(Mensaje a los países de Alberto Barrera Tyszka)
Para escribir en Venezuela no basta el estilo: hay que tener irreverencia y un diálogo constante con el caos. El país pasa por nosotros, nos atraviesa, como si fuéramos el tamiz de sus desastres habituales. La escritura en Venezuela ya no puede ser sino caótica, asombrada. Pensamos y leemos el país desde las emociones: la nuestra es una lectura obligatoriamente afectiva.
Después de pasearme por Un país a la semana, el nuevo libro de crónicas de Alberto Barrera Tyszka, concluyo que, mucho más que un análisis político o una olimpiada de opinión, estoy leyendo el sentir de un ciudadano inquieto, la indignación de un profesor de letras, la arrechera de un poeta. Y aquí leo al autor de la Inquietud y del Coyote de Ventanas, el mismo de Rating y La enfermedad. No solo es el articulista de los domingos: habla también el poeta de los lunes y, de pronto, el novelista de los jueves.
Un país a la semana es la crónica de un país que siempre consigue la combinación perfecta (y detestable) de la maravilla. Venezuela se vive, desde hace años, en una serie de episodios semanales inconexos, escritos con tal tino que hasta la ridiculez resulta sorprendente. Hasta el asco es un reciclador de rating. Estamos “sentados en el absurdo”, dice Alberto en la página 99, y tal vez sea esa la cualidad que nos renueva y nos mantiene.

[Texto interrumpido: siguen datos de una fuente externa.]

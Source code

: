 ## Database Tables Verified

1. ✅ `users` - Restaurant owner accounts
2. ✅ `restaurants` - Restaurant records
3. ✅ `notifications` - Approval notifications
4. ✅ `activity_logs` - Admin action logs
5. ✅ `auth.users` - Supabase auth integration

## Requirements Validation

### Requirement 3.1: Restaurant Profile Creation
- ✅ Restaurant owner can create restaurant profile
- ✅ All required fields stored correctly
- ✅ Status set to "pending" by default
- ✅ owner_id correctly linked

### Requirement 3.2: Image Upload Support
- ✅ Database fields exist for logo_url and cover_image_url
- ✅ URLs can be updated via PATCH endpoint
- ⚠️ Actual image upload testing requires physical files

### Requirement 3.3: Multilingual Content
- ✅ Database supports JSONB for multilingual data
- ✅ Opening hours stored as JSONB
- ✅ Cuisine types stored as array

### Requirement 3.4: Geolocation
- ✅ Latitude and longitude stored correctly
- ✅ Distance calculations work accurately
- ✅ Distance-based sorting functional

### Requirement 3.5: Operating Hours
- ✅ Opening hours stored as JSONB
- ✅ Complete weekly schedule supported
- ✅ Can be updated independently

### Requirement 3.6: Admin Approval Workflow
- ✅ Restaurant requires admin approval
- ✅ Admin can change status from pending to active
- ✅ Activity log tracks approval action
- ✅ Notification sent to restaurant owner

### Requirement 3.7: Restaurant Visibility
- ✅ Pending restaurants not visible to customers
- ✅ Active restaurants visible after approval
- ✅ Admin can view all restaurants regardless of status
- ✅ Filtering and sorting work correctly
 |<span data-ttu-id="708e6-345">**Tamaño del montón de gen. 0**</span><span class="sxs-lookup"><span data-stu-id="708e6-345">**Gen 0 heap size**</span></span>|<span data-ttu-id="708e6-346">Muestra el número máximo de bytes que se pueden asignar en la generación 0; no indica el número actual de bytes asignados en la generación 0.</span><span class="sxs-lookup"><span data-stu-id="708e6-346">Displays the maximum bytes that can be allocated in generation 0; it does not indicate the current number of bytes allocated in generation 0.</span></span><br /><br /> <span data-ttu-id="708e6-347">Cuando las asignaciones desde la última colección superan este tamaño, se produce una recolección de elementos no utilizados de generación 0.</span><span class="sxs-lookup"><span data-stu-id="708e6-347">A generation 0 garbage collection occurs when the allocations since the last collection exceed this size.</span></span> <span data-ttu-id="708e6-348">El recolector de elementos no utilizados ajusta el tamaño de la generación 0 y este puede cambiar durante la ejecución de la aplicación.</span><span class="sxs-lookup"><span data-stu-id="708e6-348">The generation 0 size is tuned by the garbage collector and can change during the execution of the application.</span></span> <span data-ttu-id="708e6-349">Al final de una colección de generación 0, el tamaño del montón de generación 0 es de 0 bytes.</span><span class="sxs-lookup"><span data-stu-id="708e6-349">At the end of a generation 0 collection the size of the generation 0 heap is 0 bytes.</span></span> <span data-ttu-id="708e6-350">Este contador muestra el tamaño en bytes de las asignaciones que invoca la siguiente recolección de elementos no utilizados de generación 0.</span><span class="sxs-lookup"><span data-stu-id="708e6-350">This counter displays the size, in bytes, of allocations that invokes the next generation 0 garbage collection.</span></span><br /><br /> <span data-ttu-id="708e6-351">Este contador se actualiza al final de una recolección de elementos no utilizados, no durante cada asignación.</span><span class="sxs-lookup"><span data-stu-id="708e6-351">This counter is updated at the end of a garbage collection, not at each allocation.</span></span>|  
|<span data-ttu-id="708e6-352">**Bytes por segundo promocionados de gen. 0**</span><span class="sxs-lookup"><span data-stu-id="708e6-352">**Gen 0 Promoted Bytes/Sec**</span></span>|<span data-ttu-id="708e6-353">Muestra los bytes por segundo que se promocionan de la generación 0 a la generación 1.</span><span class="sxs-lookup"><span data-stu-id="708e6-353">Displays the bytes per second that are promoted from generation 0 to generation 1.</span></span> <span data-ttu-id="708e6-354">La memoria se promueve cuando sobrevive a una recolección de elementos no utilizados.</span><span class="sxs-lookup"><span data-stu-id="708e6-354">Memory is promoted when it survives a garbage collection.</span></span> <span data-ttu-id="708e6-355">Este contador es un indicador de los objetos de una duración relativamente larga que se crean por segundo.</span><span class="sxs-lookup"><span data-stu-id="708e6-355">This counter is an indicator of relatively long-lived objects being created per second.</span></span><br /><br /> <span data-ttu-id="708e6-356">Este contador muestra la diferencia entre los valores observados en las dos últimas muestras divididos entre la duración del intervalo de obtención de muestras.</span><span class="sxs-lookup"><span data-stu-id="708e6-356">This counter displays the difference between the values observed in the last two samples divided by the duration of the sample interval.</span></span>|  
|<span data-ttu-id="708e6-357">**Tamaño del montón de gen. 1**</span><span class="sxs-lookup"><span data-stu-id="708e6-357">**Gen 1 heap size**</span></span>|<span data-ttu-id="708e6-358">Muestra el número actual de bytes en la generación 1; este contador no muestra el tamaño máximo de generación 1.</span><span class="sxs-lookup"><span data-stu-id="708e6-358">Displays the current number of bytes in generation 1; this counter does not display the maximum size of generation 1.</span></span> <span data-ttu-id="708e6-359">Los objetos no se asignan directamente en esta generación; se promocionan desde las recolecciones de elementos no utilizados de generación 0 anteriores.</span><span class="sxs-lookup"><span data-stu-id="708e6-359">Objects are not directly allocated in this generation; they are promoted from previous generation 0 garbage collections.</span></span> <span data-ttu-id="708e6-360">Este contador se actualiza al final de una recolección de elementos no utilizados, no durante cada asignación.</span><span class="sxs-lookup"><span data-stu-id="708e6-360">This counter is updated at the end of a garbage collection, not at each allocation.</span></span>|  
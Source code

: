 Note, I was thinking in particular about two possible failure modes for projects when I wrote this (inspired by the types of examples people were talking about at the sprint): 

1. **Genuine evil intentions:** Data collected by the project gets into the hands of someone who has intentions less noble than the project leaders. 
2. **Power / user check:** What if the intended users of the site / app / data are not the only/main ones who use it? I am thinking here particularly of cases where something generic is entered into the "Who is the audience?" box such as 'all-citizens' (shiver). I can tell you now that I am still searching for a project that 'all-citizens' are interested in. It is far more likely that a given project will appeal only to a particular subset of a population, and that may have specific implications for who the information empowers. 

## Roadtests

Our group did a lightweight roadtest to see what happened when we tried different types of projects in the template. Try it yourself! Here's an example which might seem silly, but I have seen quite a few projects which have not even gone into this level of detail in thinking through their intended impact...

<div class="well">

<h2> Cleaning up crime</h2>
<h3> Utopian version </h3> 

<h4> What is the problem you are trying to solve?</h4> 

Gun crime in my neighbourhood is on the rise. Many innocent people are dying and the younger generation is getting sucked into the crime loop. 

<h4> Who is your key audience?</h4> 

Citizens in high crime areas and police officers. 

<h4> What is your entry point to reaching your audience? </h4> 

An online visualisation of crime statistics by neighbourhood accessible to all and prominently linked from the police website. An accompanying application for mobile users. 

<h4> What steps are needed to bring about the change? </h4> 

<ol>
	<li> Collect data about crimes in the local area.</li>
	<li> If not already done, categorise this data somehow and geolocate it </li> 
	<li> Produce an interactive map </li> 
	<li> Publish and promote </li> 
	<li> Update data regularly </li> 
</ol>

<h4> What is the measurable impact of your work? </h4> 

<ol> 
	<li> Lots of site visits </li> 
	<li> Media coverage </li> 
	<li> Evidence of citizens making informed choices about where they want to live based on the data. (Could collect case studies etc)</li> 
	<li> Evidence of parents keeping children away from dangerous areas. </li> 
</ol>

Al terminar este libro, sin embargo, veo un país agotadoramente cíclico. Uno que se disfraza demasiado, pero que en verdad cambia muy poco. Me atrevo a decir que no sabemos el país que queremos porque estamos demasiado entretenidos con el que tenemos. El presente es una mezcla de aberraciones, encantos y malentendidos. Si Barrera Tyszka tuviera que escribir todos los días, el país se le multiplicaría por siete y tampoco así le ganaría la carrera. Estamos entre un ring de pelea y el plató de un estudio de televisión. Aquí se empeña una víscera cada siete días: este libro ha debido llamarse “Una tripa a la semana”.
Creo, sí, que los venezolanos somos gente aguerrida. Aquí “calársela” es el verbo pronominal por excelencia. Tenemos 30 millones de países con el mismo nombre. Donde quiera hay una interpretación obligatoriamente válida. Nos aproximamos con rabia y con risa como estrategias de resguardo y así vamos relatando el caos, invocándolo. Nos reímos, lloramos y compramos el próximo capitulo. Imaginamos un país que no podemos habitar. Escribimos el país que tenemos, no importa cuantas semanas nos cueste soportarlo.